Warum ist der Blutdruck hoch, aber niedriger Blutzucker?

Blutdruck und Blutzucker stehen nicht miteinander in Beziehung. Probleme mit dem Blutdruck und dem Blutzuckerspiegel sollten separat betrachtet und behandelt werden.

Was kann man vor dem Zubettgehen Diabetiker essen, um nächtliche Hypoglykämie zu vermeiden?

Die Ursache von zu wenig Zucker in der Nacht kann ein Insulinschuss sein, der vor dem Schlafengehen verabreicht wird. Erinnern Sie sich daran, dass ein verlängertes Insulinabend am Abend notwendig ist, um einen normalen Glukosespiegel am Morgen auf leerem Magen aufrechtzuerhalten. Lesen Sie den Artikel "Zucker am Morgen auf nüchternen Magen: Wie man ihn wieder normalisiert". Bei manchen Patienten bleibt der Morgenzucker normal. Das Aufteilen von langem Insulin nachts ist nicht erforderlich.

Diabetiker, die morgens mit normalem Zucker aufwachen möchten, sollten spätestens 18 bis 19 Stunden mit zugelassenen Lebensmitteln verzehrt werden. Einige Patienten essen spät, bevor sie zu Bett gehen, und versuchen, nächtliche Hypoglykämie zu vermeiden. Aufgrund der späten Mahlzeiten haben sie jedoch morgens einen hohen Zuckergehalt und mit der Zeit entwickeln sich chronische Diabetes-Komplikationen.

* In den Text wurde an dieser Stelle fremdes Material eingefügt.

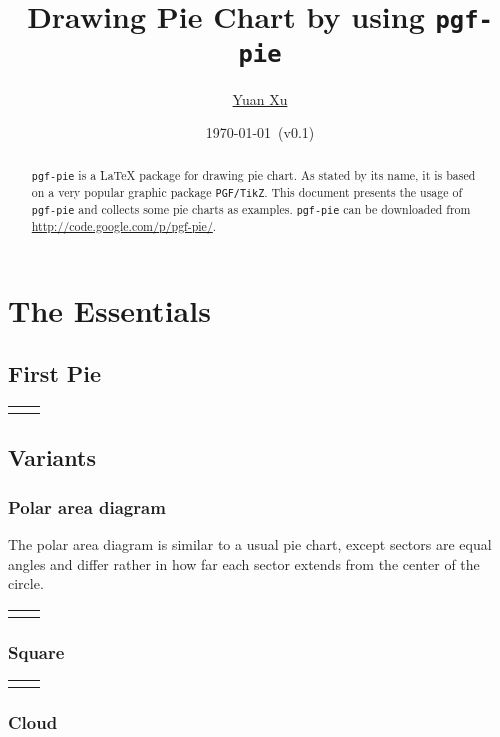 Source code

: \documentclass{article}
\newcommand{\demo}[2][1]{
  \begin{center}
  \begin{tabular}{cc}
    \begin{minipage}{.49\linewidth}
      \centering
      \resizebox{#1\linewidth}{!}{
        
      }
    \end{minipage}
    &
    \begin{minipage}{.45\linewidth}
      
    \end{minipage}
  \end{tabular}
  \end{center}
}
\begin{document}
\title{Drawing Pie Chart by using \texttt{pgf-pie}}
\author{\href{mailto:xuyuan.cn@gmail.com}{Yuan Xu}}
\date{\today{}~(v0.1)}
\maketitle

\begin{abstract}
  \texttt{pgf-pie} is a LaTeX package for drawing pie chart. As stated
  by its name, it is based on a very popular graphic package
  \texttt{PGF/TikZ}. This document presents the usage of
  \texttt{pgf-pie} and collects some pie charts as examples.
  \texttt{pgf-pie} can be downloaded from
  \href{http://code.google.com/p/pgf-pie/}{http://code.google.com/p/pgf-pie/}.
\end{abstract}

\tableofcontents

\section{The Essentials}

\subsection{First Pie}
\demo[0.6]{first-pie}

\subsection{Variants}
\subsubsection{Polar area diagram}
The polar area diagram is similar to a usual pie chart, except sectors
are equal angles and differ rather in how far each sector extends from
the center of the circle.

\demo[0.6]{polar}

\subsubsection{Square}

\demo[0.6]{square}

\subsubsection{Cloud}
\end{document}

Nachts zu essen, um Hypoglykämie im Traum zu vermeiden, ist eine schlechte Idee. Um die Indikatoren des Meters am Morgen gefiel es Ihnen, früh zu Abend zu essen. Vor dem Schlafengehen müssen Sie eine sorgfältig ausgewählte Dosis verlängerten Insulins stechen. Lesen Sie mehr darüber, wie Sie eine lange Insulindosis aufnehmen können. Diese Dosis sollte nicht zu hoch sein, damit der Diabetiker nachts nicht zu wenig Zucker hat.

Leider reicht die Wirkung mäßiger Dosen von verlängerten Insulinen oft erst am Morgen aus. Patienten, die mit diesem Problem konfrontiert sind, müssen mit einem Wecker mitten in der Nacht aufwachen, eine zusätzliche Injektion vornehmen und dann wieder einschlafen. Eine einfachere, aber teure Lösung ist die Umstellung auf Insulin Tresiba, das länger hält als Lantus, Levemere und Protafan.

Symptome

Als Reaktion auf eine signifikante Abnahme des Zuckers beginnt das Hormon Glucagon zu wirken. Es bewirkt, dass die Leber Glukose in das Blut freisetzt. Bei unzureichender Wirksamkeit von Glucagon sind Adrenalin, somatotropes Hormon und Cortisol miteinander verbunden. Fast alle typischen Anzeichen einer Hypoglykämie sind das Ergebnis der Wirkung von Adrenalin.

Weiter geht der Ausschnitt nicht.